Assuming your idea is actually a good one, option one is never going to work. You won’t get noticed, nor will you earn a more prominent role in your company’s success. You’ll just be seen as another cog in the machine.

But what about options two and three? Do they tell you how to pitch an idea to your boss successfully? Maybe.

The power of persistence

Option two has some credibility to it. If you keep on demanding that your boss listens to your idea, then eventually you might just wear him or her down. Did you know that Stephen King’s first novel was rejected more than 30 times before it finally got published?
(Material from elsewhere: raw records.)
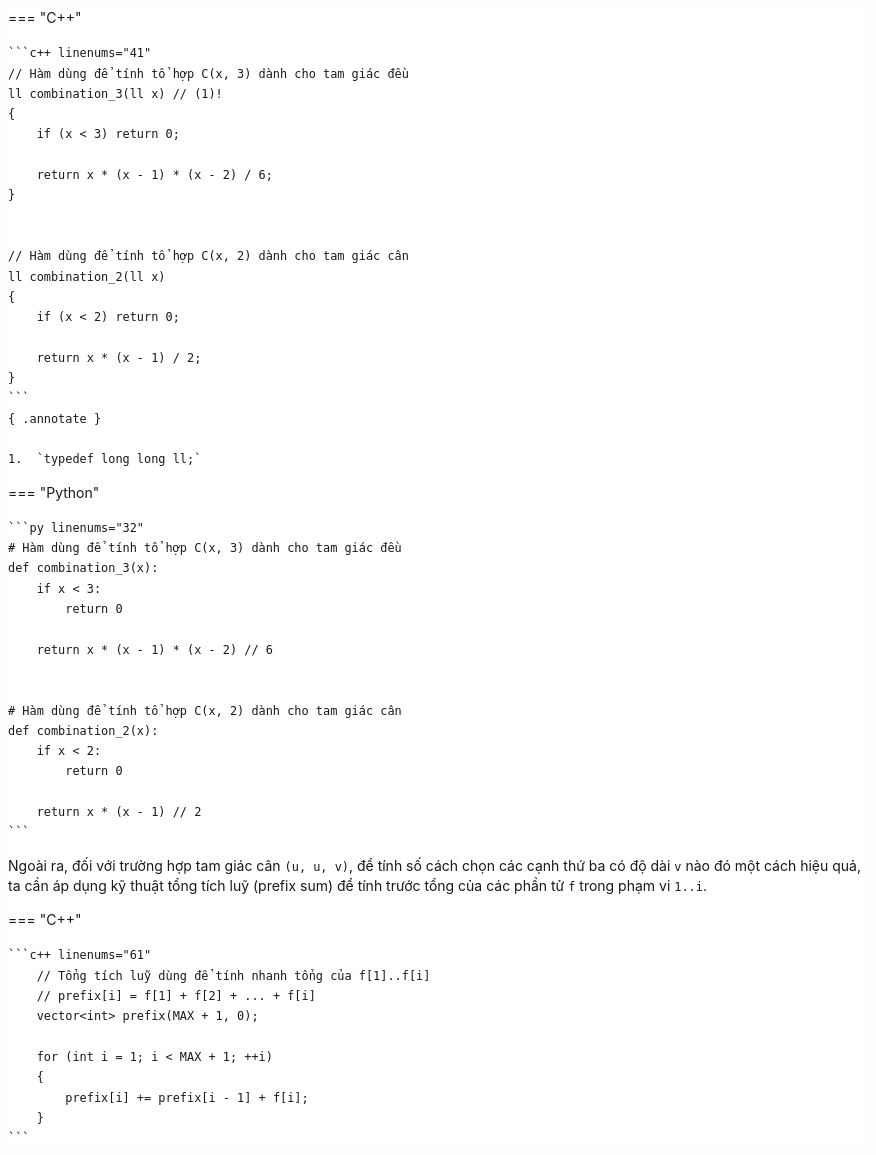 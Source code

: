 === "C++"

    ```c++ linenums="41"
    // Hàm dùng để tính tổ hợp C(x, 3) dành cho tam giác đều
    ll combination_3(ll x) // (1)!
    {
        if (x < 3) return 0;

        return x * (x - 1) * (x - 2) / 6;
    }


    // Hàm dùng để tính tổ hợp C(x, 2) dành cho tam giác cân
    ll combination_2(ll x)
    {
        if (x < 2) return 0;

        return x * (x - 1) / 2;
    }
    ```
    { .annotate }

    1.  `typedef long long ll;`

=== "Python"

    ```py linenums="32"
    # Hàm dùng để tính tổ hợp C(x, 3) dành cho tam giác đều
    def combination_3(x):
        if x < 3:
            return 0

        return x * (x - 1) * (x - 2) // 6


    # Hàm dùng để tính tổ hợp C(x, 2) dành cho tam giác cân
    def combination_2(x):
        if x < 2:
            return 0

        return x * (x - 1) // 2
    ```

Ngoài ra, đối với trường hợp tam giác cân `(u, u, v)`, để tính số cách chọn các cạnh thứ ba có độ dài `v` nào đó một cách hiệu quả, ta cần áp dụng kỹ thuật tổng tích luỹ (prefix sum) để tính trước tổng của các phần tử `f` trong phạm vi `1..i`.

=== "C++"

    ```c++ linenums="61"
        // Tổng tích luỹ dùng để tính nhanh tổng của f[1]..f[i]
        // prefix[i] = f[1] + f[2] + ... + f[i]
        vector<int> prefix(MAX + 1, 0);

        for (int i = 1; i < MAX + 1; ++i)
        {
            prefix[i] += prefix[i - 1] + f[i];
        }
    ```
He is now a best-selling author!

Conrad Magalis is the Marketing Manager at Advance Acceptance, and he seems to agree with this approach.

“Keep repeating and providing examples” he says. “It takes the average person seven times to actually fully understand or listen to a new idea.”

But although persistence certainly seems like a key part of getting noticed, I can’t help but think that getting your boss to listen requires a little more tact. If you’re not careful, you might just cross the invisible line of good business etiquette, and land yourself in hot water.

Besides, didn’t Albert Einstein once say that the definition of insanity is doing something over and over again and expecting a different result?

How much is too much? Best-selling etiquette author has some expert advice

Richie Frieman – also known as “Modern Manners Guy” – is the best-selling etiquette author of Reply All… And Other Ways To Tank Your Career. I gave him a call to find out if wearing down your boss with multiple requests might be considered rude. Here’s what he said.

Yes… and no. For starters, when your boss tells you something is a bad idea, it’s improper to constantly bring it up, day after day. It’s also improper to act like a child when a parent says you can’t have dessert and the response is, “But wait, wait, wait. I have an idea!” They won’t buy it.

When it comes to pitching ideas to your boss or asking them questions regarding something you’re interested in (and they say no), you have to really ask yourself whether your request is something truly worth standing up for. See, bosses don’t want to have to always tell someone what to do — they want people to actually present ideas and take initiative. Knowing that, it’s only proper – and professional – to want your voice to be heard and to speak up.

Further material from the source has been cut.